While our study focused on contrast-induced acute kidney injury, we acknowledge that the etiology of AKI in patients with acute coronary syndrome undergoing PCI is likely multifactorial. Beyond contrast exposure, several other mechanisms may contribute to renal injury in this clinical setting. Patients presenting with STEMI often experience significant hemodynamic compromise, which can lead to reduced renal perfusion and ischemic injury. The acute inflammatory state characteristic of myocardial infarction may further compromise renal microcirculation, while procedural factors such as catheter manipulation and temporary reductions in systemic blood pressure during the intervention could exacerbate renal vulnerability. Hypoxia resulting from acute cardiac dysfunction represents another potential contributor to tubular damage. Despite these multiple potential mechanisms, the robust independent association we observed between inflammatory biomarkers—particularly NPAR—and AKI development underscores the central role of systemic inflammation in the pathogenesis. This suggests that inflammatory markers may serve as integrative indicators of overall physiological stress and renal risk, capturing the cumulative impact of various stressors. Our findings support the notion that targeting inflammatory pathways or identifying patients with elevated inflammatory burden could help mitigate AKI risk, regardless of the specific inciting factors.

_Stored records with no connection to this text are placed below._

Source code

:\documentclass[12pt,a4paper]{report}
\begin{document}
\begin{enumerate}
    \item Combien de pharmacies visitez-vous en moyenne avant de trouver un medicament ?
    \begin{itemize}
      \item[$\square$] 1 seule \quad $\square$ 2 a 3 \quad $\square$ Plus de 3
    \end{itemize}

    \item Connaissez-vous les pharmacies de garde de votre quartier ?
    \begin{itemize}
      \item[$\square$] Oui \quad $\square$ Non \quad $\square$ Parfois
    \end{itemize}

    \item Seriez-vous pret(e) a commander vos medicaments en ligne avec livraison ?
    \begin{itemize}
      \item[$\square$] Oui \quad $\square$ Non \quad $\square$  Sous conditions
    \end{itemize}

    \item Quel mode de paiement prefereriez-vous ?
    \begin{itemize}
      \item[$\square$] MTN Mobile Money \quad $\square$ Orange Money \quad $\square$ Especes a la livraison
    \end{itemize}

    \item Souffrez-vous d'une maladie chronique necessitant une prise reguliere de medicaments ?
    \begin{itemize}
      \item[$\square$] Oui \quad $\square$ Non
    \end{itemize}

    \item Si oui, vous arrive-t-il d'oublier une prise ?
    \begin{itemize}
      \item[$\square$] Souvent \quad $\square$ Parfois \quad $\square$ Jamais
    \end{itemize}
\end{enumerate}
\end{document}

The comparison of multiple indices in this study and the ability to compare available markers for their predictive role in CI-AKI are novel aspects of this study, as is the multifaceted analysis of risk factors. However, the retrospective design may introduce biases, such as incomplete data collection or selection bias, as patient information was gathered from records, potentially leading to inaccuracies in baseline assessments. Additionally, the relatively small number of CI-AKI cases (n = 35 out of 317) resulted in imbalanced group sizes, which could affect the statistical power and reliability of comparisons between the CI-AKI and non-CI-AKI groups. Confounding factors, including other potential comorbidities not systematically recorded in our database, medication adherence, or minor variations in the volume of contrast media, were not fully controlled due to the study’s retrospective nature; however, all procedures were based on institutional processes that were directly derived from international guidelines. Furthermore, as a single-center study, the generalizability of the results might be limited. It is particularly crucial to note that different procedural protocols, patient demographics, or healthcare resources may alter the results, and therefore, interpretations of the data should be made based on these factors. Finally, the current study was focused on short-term CI-AKI, and later renal complications were not examined.

5. Conclusions

In this retrospective study of ACS patients undergoing PCI, CI-AKI occurred in 11.1% of cases, with NPAR emerging as a superior predictor compared to other inflammatory indices like NLR, SII, PIV, and SIRI. Nonetheless, the critical influence of inflammation on AKI development was demonstrated by the fact that all inflammation indices examined appeared to be elevated in the CI-AKI group. Multivariable analysis confirmed NPAR, along with atrial fibrillation, beta-blocker use, high neutrophil count, and SIRI, as an independent risk factor for CI-AKI. NPAR is an easily accessible, cheap, and often readily available biomarker for early risk stratification in ACS-PCI settings. We strongly believe that the integration of such markers into clinical protocols could facilitate preventive strategies and directly or indirectly improve renal outcomes in this vulnerable population.